Records for this task section start
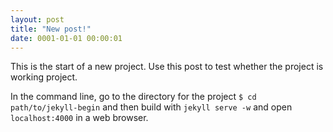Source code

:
 ```yaml
---
layout: post
title: "New post!"
date: 0001-01-01 00:00:01
---
```


This is the start of a new project. Use this post to test whether the project is working project.

In the command line, go to the directory for the project `$ cd path/to/jekyll-begin` and then build with `jekyll serve -w` and open `localhost:4000` in a web browser.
Records for this task section end
» Directions: Gather up, from the records above, each line where the word "project" appears.

» Exercise response:
This is the start of a new project. Use this post to test whether the project is working project.
In the command line, go to the directory for the project `$ cd path/to/jekyll-begin` and then build with `jekyll serve -w` and open `localhost:4000` in a web browser.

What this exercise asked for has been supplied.